Wishing You Bad Luck
A couple of weeks ago, the Star Tribune ran an article in the opinion section that resonated with me. It was about a commencement speech given by Supreme Court Justice John Roberts to his son’s 9th grade class. His son is attending an all boys boarding school on the east coast and the speech was wishing them “bad luck.”
Roberts reminded the kids that just a few years ago they were most likely scared when they got dropped off at their new school. Now, years later, they have good friends, great memories, and a solid foundation. He brought to their attention the fact that they have accomplished a lot within the last couple of years. But instead of the typical good luck in the future speech, he went on to wish them adversity and bad luck, reminding us all that building character is really where it is at.
He talked about how succeeding at everything isn’t the point, rather learning from our failures, hardships and potential betrayals is needed to be contributing members of society. To suffer lose and to struggle helps us to be more honorable and better people.
You’ve probably already made the connection I’m going to make, but here goes…
At our studio, yes, we work out, move well, have fun, lift heavy things, get our heart rate up, etc. There has to be a fun factor to keep us motivated and coming back. (I’m big on that one!) But along with that, we have to consider the opportunity cost associated with our different pursuits. Are we going for the quick and easy fix or what feels good? Do we believe we’re going to lose 20 lbs in the promised 10 weeks? Do we think that we should be pain free after 1 session? Do we avoid modalities after trying something once or twice because it made us feel less than perfect? This thinking only sets us up for failure and disappointment.
Per Roberts, we are best served by being willing to fail and be uncomfortable. This includes being willing to put ourselves in situations that we may feel ill at ease, putting our ego aside, making way for growth.

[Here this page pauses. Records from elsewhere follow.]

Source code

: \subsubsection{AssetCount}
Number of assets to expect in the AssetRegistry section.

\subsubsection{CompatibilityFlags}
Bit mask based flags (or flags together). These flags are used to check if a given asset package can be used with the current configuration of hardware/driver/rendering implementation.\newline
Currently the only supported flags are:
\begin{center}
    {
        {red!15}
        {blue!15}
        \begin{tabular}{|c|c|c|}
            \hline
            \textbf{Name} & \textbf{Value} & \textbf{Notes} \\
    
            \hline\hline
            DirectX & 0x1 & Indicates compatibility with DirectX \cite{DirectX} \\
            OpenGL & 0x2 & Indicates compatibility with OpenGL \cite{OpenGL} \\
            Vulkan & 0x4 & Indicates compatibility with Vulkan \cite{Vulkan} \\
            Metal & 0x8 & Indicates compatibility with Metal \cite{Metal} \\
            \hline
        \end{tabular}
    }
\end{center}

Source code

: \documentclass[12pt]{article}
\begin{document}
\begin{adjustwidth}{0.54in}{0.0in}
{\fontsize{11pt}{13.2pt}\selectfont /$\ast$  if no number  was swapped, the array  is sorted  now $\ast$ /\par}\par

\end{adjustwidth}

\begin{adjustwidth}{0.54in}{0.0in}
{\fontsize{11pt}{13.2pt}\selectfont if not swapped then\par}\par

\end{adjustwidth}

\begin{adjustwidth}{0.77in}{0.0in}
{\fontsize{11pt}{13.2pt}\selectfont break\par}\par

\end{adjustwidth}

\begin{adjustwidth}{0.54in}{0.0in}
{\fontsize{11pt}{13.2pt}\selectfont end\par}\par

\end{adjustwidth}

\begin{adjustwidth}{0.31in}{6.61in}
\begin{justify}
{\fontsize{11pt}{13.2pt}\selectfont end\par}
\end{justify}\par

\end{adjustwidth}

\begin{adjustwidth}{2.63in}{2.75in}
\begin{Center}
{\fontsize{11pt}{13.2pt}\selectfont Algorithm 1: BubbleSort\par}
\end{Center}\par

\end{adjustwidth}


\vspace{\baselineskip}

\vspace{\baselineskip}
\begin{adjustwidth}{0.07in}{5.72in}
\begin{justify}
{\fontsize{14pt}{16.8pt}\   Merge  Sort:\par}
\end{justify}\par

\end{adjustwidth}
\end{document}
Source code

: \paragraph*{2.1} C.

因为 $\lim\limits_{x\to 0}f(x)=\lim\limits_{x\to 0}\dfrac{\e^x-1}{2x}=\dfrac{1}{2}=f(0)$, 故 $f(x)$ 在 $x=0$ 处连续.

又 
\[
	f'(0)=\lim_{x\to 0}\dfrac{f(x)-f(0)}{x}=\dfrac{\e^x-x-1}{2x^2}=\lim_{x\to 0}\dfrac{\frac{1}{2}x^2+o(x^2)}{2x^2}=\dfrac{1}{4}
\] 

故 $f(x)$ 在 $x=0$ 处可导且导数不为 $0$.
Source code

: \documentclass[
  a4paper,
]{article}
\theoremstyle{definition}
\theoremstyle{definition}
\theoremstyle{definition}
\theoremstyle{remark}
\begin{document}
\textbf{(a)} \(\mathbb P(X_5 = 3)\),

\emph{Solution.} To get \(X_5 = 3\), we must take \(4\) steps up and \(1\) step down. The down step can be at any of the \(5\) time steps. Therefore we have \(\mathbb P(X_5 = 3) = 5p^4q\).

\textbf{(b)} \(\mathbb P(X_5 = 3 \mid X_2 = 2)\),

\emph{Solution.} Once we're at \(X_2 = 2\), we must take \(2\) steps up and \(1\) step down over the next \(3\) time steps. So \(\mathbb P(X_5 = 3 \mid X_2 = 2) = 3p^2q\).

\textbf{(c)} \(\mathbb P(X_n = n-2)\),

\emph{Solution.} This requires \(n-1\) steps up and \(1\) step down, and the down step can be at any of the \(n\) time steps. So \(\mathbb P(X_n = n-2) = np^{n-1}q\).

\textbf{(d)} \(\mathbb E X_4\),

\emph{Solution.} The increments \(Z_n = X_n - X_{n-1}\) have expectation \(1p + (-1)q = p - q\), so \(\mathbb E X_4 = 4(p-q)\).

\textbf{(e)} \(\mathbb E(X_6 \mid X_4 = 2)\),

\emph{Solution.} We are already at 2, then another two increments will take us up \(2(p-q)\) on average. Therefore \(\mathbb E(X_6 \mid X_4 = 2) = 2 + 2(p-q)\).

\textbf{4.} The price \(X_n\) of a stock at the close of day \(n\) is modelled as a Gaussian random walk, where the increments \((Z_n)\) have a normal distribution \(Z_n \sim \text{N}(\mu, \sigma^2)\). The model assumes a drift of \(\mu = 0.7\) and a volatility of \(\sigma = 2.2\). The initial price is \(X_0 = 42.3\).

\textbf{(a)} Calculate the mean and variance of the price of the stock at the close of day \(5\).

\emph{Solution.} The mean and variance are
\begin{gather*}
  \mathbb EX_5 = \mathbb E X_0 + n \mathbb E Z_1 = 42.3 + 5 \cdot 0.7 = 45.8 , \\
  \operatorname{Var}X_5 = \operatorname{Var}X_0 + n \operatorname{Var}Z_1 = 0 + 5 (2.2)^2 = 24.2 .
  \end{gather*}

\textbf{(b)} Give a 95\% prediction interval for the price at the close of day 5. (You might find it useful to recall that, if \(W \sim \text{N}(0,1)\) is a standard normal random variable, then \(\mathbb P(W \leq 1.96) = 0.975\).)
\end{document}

When we embark on different physical pursuits or health and fitness goals, we often don’t think ahead enough to wonder whether we are taking a long term, sustainable approach, or, taking the “easy” road. But we need to remember that we, as humans, are wired to take the easy approach. Who wants to sign up for the hard stuff? Struggling isn’t our first choice, but quite often, it is the best for us in the long run. Doing stuff that we aren’t really all that comfortable with, or aren’t all that good at, or don’t quite have the full understanding of, helps us foster our humility and compassion with ourselves and others. We don’t judge others when they aren’t coordinated or knowledgeable about their particular movement or pursuit. So why should we be that hard on ourselves when we put ourselves in a vulnerable position? It is admirable to move as a small child would: exploring, getting dirty, being a bit uncomfortable with the unfamiliar, and above all else, learning.
I’m not suggesting you go out and do extreme sports or scary things. Instead I’m suggesting we try something out of our emotional comfort zone. We can all benefit by putting ourselves out there. I can personally attest to feeling that I should be able to learn new physical feats as quickly as possible. After all, I’m a fitness professional. I should pick up on things easily. Sadly for me, not always the case. I vividly remember learning a clean and jerk and being very frustrated. Or a golf swing! How about surfing! That one never came to fruition. Oh, and there is the first time I tried Gyrokinesis, pickle ball, and soccer. I was very aware of the fact that I needed to work hard not to feel embarrassed , frustrated or disappointed with myself. My goal is to try to get better and enjoy the process. I’m not saying I necessarily succeeded at not being embarrassed and frustrated. I’m not above self shame. But at the very least, I can try to be aware of how much my ego plays into the mix.
Roberts finished his speech advising the kids to write notes to people in their lives that they notice are making a difference for themselves or others. Having the discipline to do this once a week will make them feel good as well as the recipient being appreciated. By putting themselves out there, again, being vulnerable, he encouraged them to enhance their life with such gestures.
So what have you done lately that challenges your ego? Makes you feel a bit vulnerable? Unabashedly encouraged others? Dancing, moving, being a dork, all for the sake of making yourself more open to those around you so that you let go of the ego and embrace life, I believe is the key to staying young. Fear of looking or feeling silly is powerful, but humility and self deprecation win in my book.